Devotional Thought of the Day:
8 If we claim that we’re free of sin, we’re only fooling ourselves. A claim like that is errant nonsense. 9 On the other hand, if we admit our sins—make a clean breast of them—he won’t let us down; he’ll be true to himself. He’ll forgive our sins and purge us of all wrongdoing. 1 John 1:8-9 (MSG)
16 Make this your common practice: Confess your sins to each other and pray for each other so that you can live together whole and healed. The prayer of a person living right with God is something powerful to be reckoned with. James 5:16 (MSG)
22 Then he breathed on them and said, “Receive the Holy Spirit. 23 If you forgive people’s sins, they are forgiven; if you do not forgive them, they are not forgiven.” John 20:22-23 (TEV)
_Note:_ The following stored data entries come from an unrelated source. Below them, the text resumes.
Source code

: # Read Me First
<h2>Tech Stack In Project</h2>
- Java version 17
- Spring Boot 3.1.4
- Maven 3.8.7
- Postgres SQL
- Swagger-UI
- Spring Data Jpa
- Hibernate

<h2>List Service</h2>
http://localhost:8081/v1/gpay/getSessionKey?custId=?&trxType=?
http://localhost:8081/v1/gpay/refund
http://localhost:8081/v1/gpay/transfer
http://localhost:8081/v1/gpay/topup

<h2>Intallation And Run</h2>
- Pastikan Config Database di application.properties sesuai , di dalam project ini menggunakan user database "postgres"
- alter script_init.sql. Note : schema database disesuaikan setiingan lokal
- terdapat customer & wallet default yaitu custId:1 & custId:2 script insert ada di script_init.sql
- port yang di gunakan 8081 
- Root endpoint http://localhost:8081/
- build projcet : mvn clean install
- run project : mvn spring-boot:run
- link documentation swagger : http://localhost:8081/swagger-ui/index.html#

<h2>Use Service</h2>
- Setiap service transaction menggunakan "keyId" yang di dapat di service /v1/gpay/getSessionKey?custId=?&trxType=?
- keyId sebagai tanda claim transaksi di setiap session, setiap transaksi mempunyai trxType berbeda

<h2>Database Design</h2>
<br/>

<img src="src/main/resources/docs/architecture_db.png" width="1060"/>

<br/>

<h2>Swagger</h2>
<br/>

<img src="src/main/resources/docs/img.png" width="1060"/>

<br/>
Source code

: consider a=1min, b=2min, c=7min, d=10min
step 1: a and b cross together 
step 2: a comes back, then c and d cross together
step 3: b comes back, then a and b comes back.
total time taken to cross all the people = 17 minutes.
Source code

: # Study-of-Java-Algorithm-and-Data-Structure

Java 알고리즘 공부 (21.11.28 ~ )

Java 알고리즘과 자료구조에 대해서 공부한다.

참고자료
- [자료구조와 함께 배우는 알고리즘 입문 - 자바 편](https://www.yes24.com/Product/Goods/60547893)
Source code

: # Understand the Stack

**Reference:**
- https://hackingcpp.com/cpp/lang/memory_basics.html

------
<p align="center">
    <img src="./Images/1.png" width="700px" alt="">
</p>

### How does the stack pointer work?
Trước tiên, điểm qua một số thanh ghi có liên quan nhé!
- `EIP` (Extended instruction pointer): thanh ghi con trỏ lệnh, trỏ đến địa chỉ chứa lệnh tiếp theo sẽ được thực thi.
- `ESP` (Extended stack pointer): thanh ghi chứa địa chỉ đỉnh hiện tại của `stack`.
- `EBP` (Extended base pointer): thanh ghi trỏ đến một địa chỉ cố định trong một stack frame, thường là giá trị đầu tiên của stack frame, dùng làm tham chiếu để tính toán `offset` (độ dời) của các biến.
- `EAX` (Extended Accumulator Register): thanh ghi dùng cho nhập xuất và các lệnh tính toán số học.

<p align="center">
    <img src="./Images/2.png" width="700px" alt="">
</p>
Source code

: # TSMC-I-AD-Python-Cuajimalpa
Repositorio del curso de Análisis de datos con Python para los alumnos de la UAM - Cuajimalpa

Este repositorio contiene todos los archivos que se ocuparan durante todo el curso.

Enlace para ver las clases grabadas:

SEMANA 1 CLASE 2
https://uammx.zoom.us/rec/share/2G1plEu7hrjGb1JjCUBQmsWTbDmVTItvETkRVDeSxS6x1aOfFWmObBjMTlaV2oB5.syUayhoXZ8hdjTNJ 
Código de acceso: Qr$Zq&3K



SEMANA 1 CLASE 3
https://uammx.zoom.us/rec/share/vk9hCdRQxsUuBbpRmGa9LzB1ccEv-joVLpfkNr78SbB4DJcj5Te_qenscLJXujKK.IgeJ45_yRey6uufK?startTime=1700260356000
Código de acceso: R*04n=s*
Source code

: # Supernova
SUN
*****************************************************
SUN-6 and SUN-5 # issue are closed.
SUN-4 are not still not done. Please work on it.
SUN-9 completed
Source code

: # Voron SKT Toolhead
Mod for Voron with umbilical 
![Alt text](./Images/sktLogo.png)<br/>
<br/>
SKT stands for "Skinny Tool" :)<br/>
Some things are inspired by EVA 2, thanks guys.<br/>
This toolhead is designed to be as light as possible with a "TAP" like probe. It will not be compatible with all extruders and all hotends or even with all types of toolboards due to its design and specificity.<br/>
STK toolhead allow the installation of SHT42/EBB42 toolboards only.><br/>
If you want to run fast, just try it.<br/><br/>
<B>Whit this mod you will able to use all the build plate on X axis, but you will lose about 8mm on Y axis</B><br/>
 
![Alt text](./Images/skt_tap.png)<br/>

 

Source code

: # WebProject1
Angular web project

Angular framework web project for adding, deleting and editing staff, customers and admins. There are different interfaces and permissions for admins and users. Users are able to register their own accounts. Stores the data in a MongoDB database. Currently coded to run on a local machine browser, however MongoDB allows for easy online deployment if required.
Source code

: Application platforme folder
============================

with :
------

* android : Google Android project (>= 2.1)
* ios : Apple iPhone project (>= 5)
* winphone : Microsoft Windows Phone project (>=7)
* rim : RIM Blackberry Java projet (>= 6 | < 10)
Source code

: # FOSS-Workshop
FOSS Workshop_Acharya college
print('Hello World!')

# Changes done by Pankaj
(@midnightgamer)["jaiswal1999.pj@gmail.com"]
The priest mentioned the sacrament of confession. That was new to me. The confessional in our parish church had been transformed into a storage room for buckets and brooms. I had always thought that confession had been abolished in the sixties. That evening, I asked the Carmelite sister about it. “On the contrary,” she said. “Confession has not been abolished at all. It’s one of the most beautiful sacraments there is!” “So… um… how does it work?” I asked. “Do you just tell the priest all your sins, and that’s it?” “It isn’t just about listing your sins,” she answered. “Confession is first and foremost an encounter with Christ. He loves you more than you know, and when you truly meet him, you start to discover what in your life stands in the way of that love. So you entrust all those obstacles to his mercy, and he takes them away.” “If that’s the case, I would love to go to confession,” I said. After all, I did like Jesus. I also knew that there were many things in my life that still needed to change to be able to deepen my friendship with him. “Just go see the priest, and ask him to help you. He will guide you through it. Don’t worry about a thing.” That evening, I made my first confession. The priest was friendly and listened to me with his eyes closed, as if praying. I do not recall what he said to me afterward, but I do remember vividly the moment he stretched out his hand and told me my sins had been forgiven. It was as if a ton of bricks just had been zapped to another dimension. I felt like I was walking on air— I was so light, so relieved, so incredibly happy. That night, I hardly slept. I felt overwhelmed by God’s love for me. My doubts had vanished. I didn’t just believe in God on an intellectual level— I sensed that I had just met him personally. (1)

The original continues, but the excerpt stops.